** Opening Material for the task block **
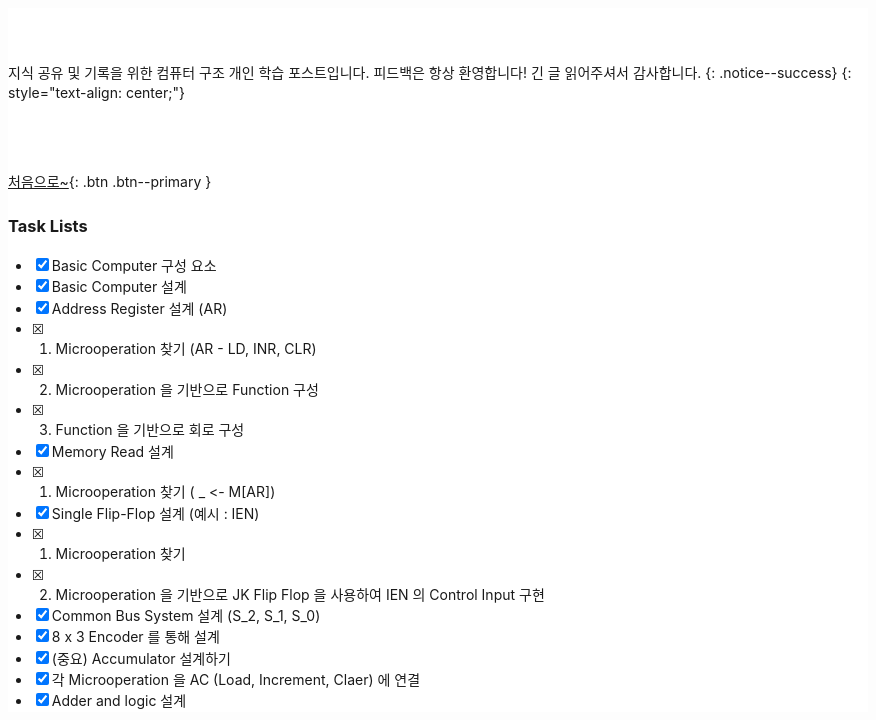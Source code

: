 
<br><br>

지식 공유 및 기록을 위한 컴퓨터 구조 개인 학습 포스트입니다.
피드백은 항상 환영합니다!
긴 글 읽어주셔서 감사합니다.
{: .notice--success}
{: style="text-align: center;"}

<br><br>

[처음으로~](#){: .btn .btn--primary }

### Task Lists

>

- [x] Basic Computer 구성 요소
- [x] Basic Computer 설계
- [x] Address Register 설계 (AR)
- [x] 1. Microoperation 찾기 (AR - LD, INR, CLR)
- [x] 2. Microoperation 을 기반으로 Function 구성
- [x] 3. Function 을 기반으로 회로 구성
- [x] Memory Read 설계
- [x] 1. Microoperation 찾기 ( _ <- M\[AR])
- [x] Single Flip-Flop 설계 (예시 : IEN)
- [x] 1. Microoperation 찾기
- [x] 2. Microoperation 을 기반으로 JK Flip Flop 을 사용하여 IEN 의 Control Input 구현
- [x] Common Bus System 설계 (S_2, S_1, S_0)
- [x] 8 x 3 Encoder 를 통해 설계
- [x] (중요) Accumulator 설계하기
- [x] 각 Microoperation 을 AC (Load, Increment, Claer) 에 연결
- [x] Adder and logic 설계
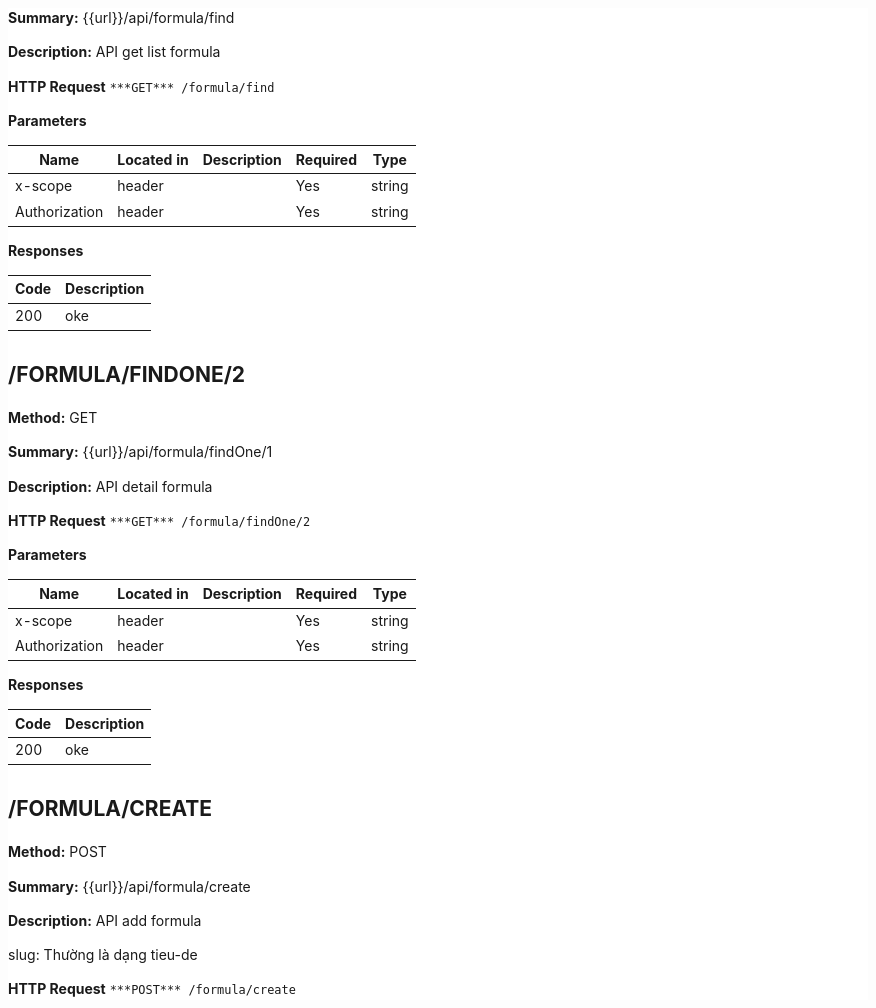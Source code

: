 **Summary:** {{url}}/api/formula/find

**Description:** API get list formula

**HTTP Request**
`***GET*** /formula/find` 

**Parameters**

| Name | Located in | Description | Required | Type |
| ---- | ---------- | ----------- | -------- | ---- |
| x-scope | header |  | Yes | string |
| Authorization | header |  | Yes | string |

**Responses**

| Code | Description |
| ---- | ----------- |
| 200 | oke |

## /FORMULA/FINDONE/2
**Method:** GET

**Summary:** {{url}}/api/formula/findOne/1

**Description:** API detail formula

**HTTP Request**
`***GET*** /formula/findOne/2` 

**Parameters**

| Name | Located in | Description | Required | Type |
| ---- | ---------- | ----------- | -------- | ---- |
| x-scope | header |  | Yes | string |
| Authorization | header |  | Yes | string |

**Responses**

| Code | Description |
| ---- | ----------- |
| 200 | oke |

## /FORMULA/CREATE
**Method:** POST

**Summary:** {{url}}/api/formula/create

**Description:** API add formula

slug: Thường là dạng tieu-de

**HTTP Request**
`***POST*** /formula/create`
** Closing Material for the task block **
Instructions for the task: Your answer should be the lines of the records that include the word "Basic".

Task solution:
- [x] Basic Computer 구성 요소
- [x] Basic Computer 설계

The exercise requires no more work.